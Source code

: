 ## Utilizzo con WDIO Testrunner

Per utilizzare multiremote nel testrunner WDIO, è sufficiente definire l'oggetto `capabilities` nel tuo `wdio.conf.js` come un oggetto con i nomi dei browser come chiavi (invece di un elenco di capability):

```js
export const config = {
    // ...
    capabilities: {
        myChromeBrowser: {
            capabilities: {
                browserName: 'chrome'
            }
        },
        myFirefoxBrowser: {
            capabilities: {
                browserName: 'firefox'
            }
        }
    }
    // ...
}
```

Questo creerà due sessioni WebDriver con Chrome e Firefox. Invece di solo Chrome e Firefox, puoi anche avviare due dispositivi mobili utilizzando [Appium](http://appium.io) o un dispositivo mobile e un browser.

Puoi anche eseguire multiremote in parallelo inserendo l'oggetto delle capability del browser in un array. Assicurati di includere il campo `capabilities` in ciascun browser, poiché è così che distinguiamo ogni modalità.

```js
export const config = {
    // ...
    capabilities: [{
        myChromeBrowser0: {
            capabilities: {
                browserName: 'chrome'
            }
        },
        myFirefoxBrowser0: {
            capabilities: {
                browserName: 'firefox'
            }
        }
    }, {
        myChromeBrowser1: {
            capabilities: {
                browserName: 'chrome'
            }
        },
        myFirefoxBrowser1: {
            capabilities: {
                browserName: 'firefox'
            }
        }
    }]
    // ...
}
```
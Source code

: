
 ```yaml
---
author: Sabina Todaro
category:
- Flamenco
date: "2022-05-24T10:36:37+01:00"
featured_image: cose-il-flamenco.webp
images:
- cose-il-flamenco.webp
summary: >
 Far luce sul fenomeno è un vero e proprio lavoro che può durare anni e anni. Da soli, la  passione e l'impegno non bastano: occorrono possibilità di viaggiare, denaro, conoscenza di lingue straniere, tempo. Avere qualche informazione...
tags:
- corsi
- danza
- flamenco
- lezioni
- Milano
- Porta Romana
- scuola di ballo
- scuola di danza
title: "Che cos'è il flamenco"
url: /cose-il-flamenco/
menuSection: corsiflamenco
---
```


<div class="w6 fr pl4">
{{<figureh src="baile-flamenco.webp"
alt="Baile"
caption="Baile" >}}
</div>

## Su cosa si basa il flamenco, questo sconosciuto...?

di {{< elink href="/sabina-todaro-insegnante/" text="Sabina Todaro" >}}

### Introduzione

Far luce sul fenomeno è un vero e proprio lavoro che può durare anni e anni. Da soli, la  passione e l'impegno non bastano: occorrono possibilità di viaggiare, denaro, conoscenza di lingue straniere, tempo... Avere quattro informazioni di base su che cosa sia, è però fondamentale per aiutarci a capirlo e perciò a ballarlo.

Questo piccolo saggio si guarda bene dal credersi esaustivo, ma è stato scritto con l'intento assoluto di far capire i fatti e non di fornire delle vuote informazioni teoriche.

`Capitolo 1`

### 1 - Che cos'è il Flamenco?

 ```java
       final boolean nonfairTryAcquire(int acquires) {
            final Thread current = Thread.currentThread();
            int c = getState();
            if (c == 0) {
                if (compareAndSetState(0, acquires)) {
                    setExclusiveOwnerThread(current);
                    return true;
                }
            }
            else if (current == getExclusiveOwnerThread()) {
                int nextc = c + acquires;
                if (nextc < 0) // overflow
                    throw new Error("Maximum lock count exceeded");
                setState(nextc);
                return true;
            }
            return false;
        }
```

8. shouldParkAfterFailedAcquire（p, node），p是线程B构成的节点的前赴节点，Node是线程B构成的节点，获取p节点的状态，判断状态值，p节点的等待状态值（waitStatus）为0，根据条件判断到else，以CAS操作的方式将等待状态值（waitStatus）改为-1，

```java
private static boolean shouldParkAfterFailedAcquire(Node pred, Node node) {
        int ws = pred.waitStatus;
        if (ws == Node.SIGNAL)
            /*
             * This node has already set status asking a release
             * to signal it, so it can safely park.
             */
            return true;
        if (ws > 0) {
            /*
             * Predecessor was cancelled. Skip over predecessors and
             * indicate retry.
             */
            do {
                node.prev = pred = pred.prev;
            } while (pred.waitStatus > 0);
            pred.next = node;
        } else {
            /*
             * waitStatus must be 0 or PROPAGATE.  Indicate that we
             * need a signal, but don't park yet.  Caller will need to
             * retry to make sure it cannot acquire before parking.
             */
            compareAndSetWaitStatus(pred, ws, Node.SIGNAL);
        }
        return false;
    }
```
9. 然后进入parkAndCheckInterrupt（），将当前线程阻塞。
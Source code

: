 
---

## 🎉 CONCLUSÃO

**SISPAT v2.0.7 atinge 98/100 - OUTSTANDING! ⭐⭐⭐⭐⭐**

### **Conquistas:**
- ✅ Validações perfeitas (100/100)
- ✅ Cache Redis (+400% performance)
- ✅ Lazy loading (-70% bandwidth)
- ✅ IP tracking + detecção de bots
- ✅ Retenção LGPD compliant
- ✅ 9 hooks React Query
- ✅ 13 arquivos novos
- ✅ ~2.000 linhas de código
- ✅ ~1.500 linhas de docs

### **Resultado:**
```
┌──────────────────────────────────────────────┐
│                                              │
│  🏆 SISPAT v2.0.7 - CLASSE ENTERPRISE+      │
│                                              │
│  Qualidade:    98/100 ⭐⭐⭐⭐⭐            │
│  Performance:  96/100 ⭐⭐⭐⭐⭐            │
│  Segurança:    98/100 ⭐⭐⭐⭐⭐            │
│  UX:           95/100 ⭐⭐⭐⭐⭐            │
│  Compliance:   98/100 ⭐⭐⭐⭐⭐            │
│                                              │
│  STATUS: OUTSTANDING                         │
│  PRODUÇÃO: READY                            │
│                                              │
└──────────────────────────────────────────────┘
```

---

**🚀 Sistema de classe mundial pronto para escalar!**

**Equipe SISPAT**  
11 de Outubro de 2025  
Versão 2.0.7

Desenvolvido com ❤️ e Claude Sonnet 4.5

- **What the task asks**:
Write the entries above out again, unchanged and complete.

- **Finished exercise**:
Source code

: ## Utilizzo con WDIO Testrunner

Per utilizzare multiremote nel testrunner WDIO, è sufficiente definire l'oggetto `capabilities` nel tuo `wdio.conf.js` come un oggetto con i nomi dei browser come chiavi (invece di un elenco di capability):

```js
export const config = {
    // ...
    capabilities: {
        myChromeBrowser: {
            capabilities: {
                browserName: 'chrome'
            }
        },
        myFirefoxBrowser: {
            capabilities: {
                browserName: 'firefox'
            }
        }
    }
    // ...
}
```

Questo creerà due sessioni WebDriver con Chrome e Firefox. Invece di solo Chrome e Firefox, puoi anche avviare due dispositivi mobili utilizzando [Appium](http://appium.io) o un dispositivo mobile e un browser.

Puoi anche eseguire multiremote in parallelo inserendo l'oggetto delle capability del browser in un array. Assicurati di includere il campo `capabilities` in ciascun browser, poiché è così che distinguiamo ogni modalità.

```js
export const config = {
    // ...
    capabilities: [{
        myChromeBrowser0: {
            capabilities: {
                browserName: 'chrome'
            }
        },
        myFirefoxBrowser0: {
            capabilities: {
                browserName: 'firefox'
            }
        }
    }, {
        myChromeBrowser1: {
            capabilities: {
                browserName: 'chrome'
            }
        },
        myFirefoxBrowser1: {
            capabilities: {
                browserName: 'firefox'
            }
        }
    }]
    // ...
}
```
Source code

:
 ```yaml
---
author: Sabina Todaro
category:
- Flamenco
date: "2022-05-24T10:36:37+01:00"
featured_image: cose-il-flamenco.webp
images:
- cose-il-flamenco.webp
summary: >
 Far luce sul fenomeno è un vero e proprio lavoro che può durare anni e anni. Da soli, la  passione e l'impegno non bastano: occorrono possibilità di viaggiare, denaro, conoscenza di lingue straniere, tempo. Avere qualche informazione...
tags:
- corsi
- danza
- flamenco
- lezioni
- Milano
- Porta Romana
- scuola di ballo
- scuola di danza
title: "Che cos'è il flamenco"
url: /cose-il-flamenco/
menuSection: corsiflamenco
---
```


<div class="w6 fr pl4">
{{<figureh src="baile-flamenco.webp"
alt="Baile"
caption="Baile" >}}
</div>

## Su cosa si basa il flamenco, questo sconosciuto...?

di {{< elink href="/sabina-todaro-insegnante/" text="Sabina Todaro" >}}

### Introduzione

Far luce sul fenomeno è un vero e proprio lavoro che può durare anni e anni. Da soli, la  passione e l'impegno non bastano: occorrono possibilità di viaggiare, denaro, conoscenza di lingue straniere, tempo... Avere quattro informazioni di base su che cosa sia, è però fondamentale per aiutarci a capirlo e perciò a ballarlo.

Questo piccolo saggio si guarda bene dal credersi esaustivo, ma è stato scritto con l'intento assoluto di far capire i fatti e non di fornire delle vuote informazioni teoriche.

`Capitolo 1`

### 1 - Che cos'è il Flamenco?

 ```java
       final boolean nonfairTryAcquire(int acquires) {
            final Thread current = Thread.currentThread();
            int c = getState();
            if (c == 0) {
                if (compareAndSetState(0, acquires)) {
                    setExclusiveOwnerThread(current);
                    return true;
                }
            }
            else if (current == getExclusiveOwnerThread()) {
                int nextc = c + acquires;
                if (nextc < 0) // overflow
                    throw new Error("Maximum lock count exceeded");
                setState(nextc);
                return true;
            }
            return false;
        }
```

8. shouldParkAfterFailedAcquire（p, node），p是线程B构成的节点的前赴节点，Node是线程B构成的节点，获取p节点的状态，判断状态值，p节点的等待状态值（waitStatus）为0，根据条件判断到else，以CAS操作的方式将等待状态值（waitStatus）改为-1，

```java
private static boolean shouldParkAfterFailedAcquire(Node pred, Node node) {
        int ws = pred.waitStatus;
        if (ws == Node.SIGNAL)
            /*
             * This node has already set status asking a release
             * to signal it, so it can safely park.
             */
            return true;
        if (ws > 0) {
            /*
             * Predecessor was cancelled. Skip over predecessors and
             * indicate retry.
             */
            do {
                node.prev = pred = pred.prev;
            } while (pred.waitStatus > 0);
            pred.next = node;
        } else {
            /*
             * waitStatus must be 0 or PROPAGATE.  Indicate that we
             * need a signal, but don't park yet.  Caller will need to
             * retry to make sure it cannot acquire before parking.
             */
            compareAndSetWaitStatus(pred, ws, Node.SIGNAL);
        }
        return false;
    }
```
9. 然后进入parkAndCheckInterrupt（），将当前线程阻塞。
Source code

: 
---

## 🎉 CONCLUSÃO

**SISPAT v2.0.7 atinge 98/100 - OUTSTANDING! ⭐⭐⭐⭐⭐**

### **Conquistas:**
- ✅ Validações perfeitas (100/100)
- ✅ Cache Redis (+400% performance)
- ✅ Lazy loading (-70% bandwidth)
- ✅ IP tracking + detecção de bots
- ✅ Retenção LGPD compliant
- ✅ 9 hooks React Query
- ✅ 13 arquivos novos
- ✅ ~2.000 linhas de código
- ✅ ~1.500 linhas de docs

### **Resultado:**
```
┌──────────────────────────────────────────────┐
│                                              │
│  🏆 SISPAT v2.0.7 - CLASSE ENTERPRISE+      │
│                                              │
│  Qualidade:    98/100 ⭐⭐⭐⭐⭐            │
│  Performance:  96/100 ⭐⭐⭐⭐⭐            │
│  Segurança:    98/100 ⭐⭐⭐⭐⭐            │
│  UX:           95/100 ⭐⭐⭐⭐⭐            │
│  Compliance:   98/100 ⭐⭐⭐⭐⭐            │
│                                              │
│  STATUS: OUTSTANDING                         │
│  PRODUÇÃO: READY                            │
│                                              │
└──────────────────────────────────────────────┘
```

---

**🚀 Sistema de classe mundial pronto para escalar!**

**Equipe SISPAT**  
11 de Outubro de 2025  
Versão 2.0.7

Desenvolvido com ❤️ e Claude Sonnet 4.5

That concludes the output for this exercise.